EuGH beendet Streit um die Bestimmung der SVHC (REACH)
Grenzwert muss in Relation zum homogenen Teilerzeugnis gesetzt werden
Worauf Industrie, Handel, Importwirtschaft, Laboratorien im Verbraucherschutz und Behörden mit Spannung warteten, hat der Europäische Gerichtshof jetzt, am 10.09.2015, in einer Vorentscheidung verkündet: Die Mitteilungspflicht bezüglich der besonders besorgniserregenden Stoffe (SVHC) nach der europäischen Chemikalienrichtlinie (REACH) bezieht sich nicht auf das gesamte Produkt sondern auf jeden homogenen Teil des Erzeugnisses.
Nach Artikel 33 Abs. 2 der REACH-Verordnung muss der Lieferant auf Ersuchen des Verbrauchers diesem "ihm vorliegende, für eine sichere Verwendung des Erzeugnisses ausreichende Informationen zur Verfügung stellen", wenn es sich dabei um eines der gegenwärtig 169 SVHC handelt und dabei der Grenzwert (0,1 Masse%) überschritten wird.
Fraglich war und unterschiedlich ausgelegt wurde bisher, ob sich der Messwert bei Produkten, die aus mehreren unterschiedlichen Teilen bestehen, auf die Masse des gesamten Produkts oder lediglich auf dessen jeweiliges Teilerzeugnis beziehen sollte. Ein Beispiel: Wurden in den Griffen eines Fahrrades gesundheitsgefährdende Weichmacher in einer Konzentration über diesem Grenzwert gefunden, trat die Meldepflicht nicht ein, wenn sich der Befund durch Schreddern des gesamten Fahrrades und damit durch eine "Verdünnung" der Probe auf die Masse des gesamten Fahrrades (und nicht auf die Fahrradgriffe alleine) bezog.
Hier stellt der EuGH nun klar, "dass der Importeur eines Produkts, das sich aus mehreren Erzeugnissen zusammensetzt, für jedes Erzeugnis festzustellen hat, ob es einen solchen Stoff in einer Konzentration von mehr als 0,1 Massenprozent (w/w) dieses Erzeugnisses enthält."
Durch das EuGH-Urteil wird die Informationspflicht somit deutlich erweitert. Auch für den Hersteller und Importeur sorgt das Urteil nun für Klarheit für deren internes stoffspezifisches Risikomanagement.

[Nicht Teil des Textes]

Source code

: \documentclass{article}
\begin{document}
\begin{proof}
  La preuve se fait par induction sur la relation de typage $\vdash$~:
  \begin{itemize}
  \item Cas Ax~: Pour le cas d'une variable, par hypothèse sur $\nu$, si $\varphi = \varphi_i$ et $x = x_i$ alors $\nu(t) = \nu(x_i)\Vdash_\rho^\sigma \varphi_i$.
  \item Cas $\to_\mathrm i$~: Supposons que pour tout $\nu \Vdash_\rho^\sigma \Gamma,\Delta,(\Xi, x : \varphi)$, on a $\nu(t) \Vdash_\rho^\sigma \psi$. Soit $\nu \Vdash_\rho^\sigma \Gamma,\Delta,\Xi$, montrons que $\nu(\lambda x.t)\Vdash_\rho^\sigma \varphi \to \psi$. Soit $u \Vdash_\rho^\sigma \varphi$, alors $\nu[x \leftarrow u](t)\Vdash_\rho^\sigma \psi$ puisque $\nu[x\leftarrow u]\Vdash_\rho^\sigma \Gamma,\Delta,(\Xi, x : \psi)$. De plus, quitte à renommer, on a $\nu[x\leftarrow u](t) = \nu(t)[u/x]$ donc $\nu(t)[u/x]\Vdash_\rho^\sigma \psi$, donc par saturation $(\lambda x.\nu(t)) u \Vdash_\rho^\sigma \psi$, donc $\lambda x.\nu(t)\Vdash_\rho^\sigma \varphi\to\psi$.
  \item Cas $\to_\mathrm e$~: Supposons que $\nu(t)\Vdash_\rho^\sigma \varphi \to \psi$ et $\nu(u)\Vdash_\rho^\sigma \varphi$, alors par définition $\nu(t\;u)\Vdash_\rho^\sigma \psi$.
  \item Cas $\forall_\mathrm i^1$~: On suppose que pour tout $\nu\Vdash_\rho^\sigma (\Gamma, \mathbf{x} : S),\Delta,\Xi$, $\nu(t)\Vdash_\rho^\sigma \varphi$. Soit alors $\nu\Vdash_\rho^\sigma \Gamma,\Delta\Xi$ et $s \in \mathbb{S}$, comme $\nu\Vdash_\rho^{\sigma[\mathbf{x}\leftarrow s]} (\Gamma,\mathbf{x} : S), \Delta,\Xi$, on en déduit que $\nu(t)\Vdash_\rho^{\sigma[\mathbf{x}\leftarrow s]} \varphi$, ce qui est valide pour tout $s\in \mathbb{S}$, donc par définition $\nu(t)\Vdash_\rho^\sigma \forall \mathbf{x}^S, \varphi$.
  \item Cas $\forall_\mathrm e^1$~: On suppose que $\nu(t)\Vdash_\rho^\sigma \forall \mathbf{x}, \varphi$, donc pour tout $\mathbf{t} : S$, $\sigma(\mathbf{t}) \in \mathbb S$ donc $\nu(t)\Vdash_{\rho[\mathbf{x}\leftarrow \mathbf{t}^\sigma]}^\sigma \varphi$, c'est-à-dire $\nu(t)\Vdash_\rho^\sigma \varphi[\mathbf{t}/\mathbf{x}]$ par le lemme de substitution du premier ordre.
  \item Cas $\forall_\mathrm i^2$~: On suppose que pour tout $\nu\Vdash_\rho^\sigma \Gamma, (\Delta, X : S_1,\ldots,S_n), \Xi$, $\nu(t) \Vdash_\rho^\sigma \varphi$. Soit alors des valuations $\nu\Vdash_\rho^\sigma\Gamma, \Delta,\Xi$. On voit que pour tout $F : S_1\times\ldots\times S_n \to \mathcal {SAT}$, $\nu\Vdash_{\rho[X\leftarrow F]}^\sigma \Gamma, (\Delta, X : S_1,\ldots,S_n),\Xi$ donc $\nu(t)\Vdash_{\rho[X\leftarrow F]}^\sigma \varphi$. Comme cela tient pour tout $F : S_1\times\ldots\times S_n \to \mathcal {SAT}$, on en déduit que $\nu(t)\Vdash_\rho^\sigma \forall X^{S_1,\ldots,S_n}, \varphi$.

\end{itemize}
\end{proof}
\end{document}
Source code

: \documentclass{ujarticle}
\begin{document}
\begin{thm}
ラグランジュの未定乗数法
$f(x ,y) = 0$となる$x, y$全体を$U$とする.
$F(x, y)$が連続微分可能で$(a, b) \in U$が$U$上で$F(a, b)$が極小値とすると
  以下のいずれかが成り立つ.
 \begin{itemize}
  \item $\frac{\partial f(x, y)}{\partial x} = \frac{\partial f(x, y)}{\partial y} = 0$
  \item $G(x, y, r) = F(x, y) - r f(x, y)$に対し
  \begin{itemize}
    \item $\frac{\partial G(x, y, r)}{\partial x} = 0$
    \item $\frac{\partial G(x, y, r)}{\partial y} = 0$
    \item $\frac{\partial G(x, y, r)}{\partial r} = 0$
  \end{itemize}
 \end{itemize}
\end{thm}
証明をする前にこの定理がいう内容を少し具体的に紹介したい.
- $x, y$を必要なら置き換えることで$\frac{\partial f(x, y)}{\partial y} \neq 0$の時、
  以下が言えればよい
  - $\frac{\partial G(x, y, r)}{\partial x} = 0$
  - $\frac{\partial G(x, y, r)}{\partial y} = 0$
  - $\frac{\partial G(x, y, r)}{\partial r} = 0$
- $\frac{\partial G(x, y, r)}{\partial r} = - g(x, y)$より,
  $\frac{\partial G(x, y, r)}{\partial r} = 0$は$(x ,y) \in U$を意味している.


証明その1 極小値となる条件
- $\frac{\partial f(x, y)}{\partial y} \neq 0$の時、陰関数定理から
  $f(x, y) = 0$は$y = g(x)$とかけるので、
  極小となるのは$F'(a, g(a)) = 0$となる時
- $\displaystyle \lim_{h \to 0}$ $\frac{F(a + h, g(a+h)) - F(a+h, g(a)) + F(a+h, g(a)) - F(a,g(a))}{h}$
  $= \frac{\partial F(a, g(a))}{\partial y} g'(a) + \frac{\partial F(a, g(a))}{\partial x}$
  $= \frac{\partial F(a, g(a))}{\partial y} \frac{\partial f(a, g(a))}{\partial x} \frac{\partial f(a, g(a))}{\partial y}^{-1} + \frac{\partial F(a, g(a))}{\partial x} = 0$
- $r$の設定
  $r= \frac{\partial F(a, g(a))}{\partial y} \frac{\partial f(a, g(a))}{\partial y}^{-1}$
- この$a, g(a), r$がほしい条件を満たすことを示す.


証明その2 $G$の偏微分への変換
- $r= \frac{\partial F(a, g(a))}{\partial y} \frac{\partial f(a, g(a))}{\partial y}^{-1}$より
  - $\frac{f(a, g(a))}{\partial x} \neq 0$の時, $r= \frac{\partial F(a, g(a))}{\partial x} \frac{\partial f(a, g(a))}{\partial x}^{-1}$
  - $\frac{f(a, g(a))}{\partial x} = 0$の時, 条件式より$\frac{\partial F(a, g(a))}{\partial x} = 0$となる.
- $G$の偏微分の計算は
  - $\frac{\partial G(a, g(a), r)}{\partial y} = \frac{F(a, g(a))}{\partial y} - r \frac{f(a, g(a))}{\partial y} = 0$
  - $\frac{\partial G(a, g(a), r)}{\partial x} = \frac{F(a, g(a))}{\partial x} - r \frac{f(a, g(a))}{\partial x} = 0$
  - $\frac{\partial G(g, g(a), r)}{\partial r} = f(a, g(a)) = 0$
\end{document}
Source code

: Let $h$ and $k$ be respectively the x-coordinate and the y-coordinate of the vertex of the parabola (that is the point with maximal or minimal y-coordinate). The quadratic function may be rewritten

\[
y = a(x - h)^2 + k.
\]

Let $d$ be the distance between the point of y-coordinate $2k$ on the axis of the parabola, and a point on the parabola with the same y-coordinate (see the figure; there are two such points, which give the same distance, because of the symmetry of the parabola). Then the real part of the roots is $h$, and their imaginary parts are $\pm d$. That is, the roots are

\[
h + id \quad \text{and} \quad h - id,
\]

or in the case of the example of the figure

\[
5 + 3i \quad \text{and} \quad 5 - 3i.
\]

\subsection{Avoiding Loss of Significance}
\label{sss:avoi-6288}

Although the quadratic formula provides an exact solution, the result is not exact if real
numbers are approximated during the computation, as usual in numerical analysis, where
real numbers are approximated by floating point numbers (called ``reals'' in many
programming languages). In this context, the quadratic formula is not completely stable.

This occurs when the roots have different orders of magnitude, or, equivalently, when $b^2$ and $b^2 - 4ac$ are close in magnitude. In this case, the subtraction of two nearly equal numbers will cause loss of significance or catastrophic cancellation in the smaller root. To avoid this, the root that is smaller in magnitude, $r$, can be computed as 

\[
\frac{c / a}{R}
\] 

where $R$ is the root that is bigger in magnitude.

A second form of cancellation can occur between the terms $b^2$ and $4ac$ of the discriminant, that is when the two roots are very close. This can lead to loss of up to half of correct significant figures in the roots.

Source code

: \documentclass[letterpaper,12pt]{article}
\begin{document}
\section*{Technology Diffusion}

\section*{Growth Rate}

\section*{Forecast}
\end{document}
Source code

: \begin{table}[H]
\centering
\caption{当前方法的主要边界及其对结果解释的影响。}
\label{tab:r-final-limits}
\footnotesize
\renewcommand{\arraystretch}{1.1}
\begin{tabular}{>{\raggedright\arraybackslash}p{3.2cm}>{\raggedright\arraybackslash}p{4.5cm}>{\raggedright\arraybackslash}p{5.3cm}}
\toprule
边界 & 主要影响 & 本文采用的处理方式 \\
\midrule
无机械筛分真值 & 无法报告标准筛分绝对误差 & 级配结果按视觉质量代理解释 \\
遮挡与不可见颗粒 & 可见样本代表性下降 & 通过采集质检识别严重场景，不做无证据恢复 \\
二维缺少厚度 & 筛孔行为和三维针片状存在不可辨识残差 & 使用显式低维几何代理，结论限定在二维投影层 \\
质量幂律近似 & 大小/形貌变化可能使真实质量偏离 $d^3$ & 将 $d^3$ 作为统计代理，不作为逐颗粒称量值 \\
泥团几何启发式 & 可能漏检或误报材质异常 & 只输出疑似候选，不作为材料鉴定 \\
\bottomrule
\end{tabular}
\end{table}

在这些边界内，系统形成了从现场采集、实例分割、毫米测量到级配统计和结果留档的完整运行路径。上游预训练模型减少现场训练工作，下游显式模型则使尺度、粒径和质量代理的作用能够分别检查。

"Die Entscheidung des EuGH bestätigt letztendlich auch die Arbeit unserer Projektgruppe im VUP", kommentiert Dr. Thomas Gude, Vorsitzender dieser Projektgruppe "REACH-SVHC" im Deutschen Verband Unabhängiger Prüflaboratorien (VUP). Er verweist dabei auf die vom Verband bereits 2013 vorgelegte Leitlinie zum "Screening von Erzeugnissen gemäß REACH-Verordnung auf SVHC". An der Entwicklung und Fortschreibung dieser Handlungsempfehlung sind Fachleuten der Laborbranche aus Deutschland und der Schweiz beteiligt.
Die meisten Waren, wie beispielsweise Elektroartikel, bestehen aus zahlreichen Teilerzeugnissen. All diese Teilerzeugnisse sind auf eine Vielzahl von chemisch unterschiedlich strukturierten Substanzen (gegenwärtig 169 SVHC) zu untersuchen. In der Praxis führe dieses zu einem hohen sehr hohen Aufwand, gibt der Verband zu bedenken. Zudem seien die überwiegende Anzahl der anzuwendenden Analyseverfahren nicht genormt. Vergleichbare, gerichtsbeständige Bewertungen von Produkten auch im Sinne des Verbraucherschutzes ließen sich daher kaum gewährleistet.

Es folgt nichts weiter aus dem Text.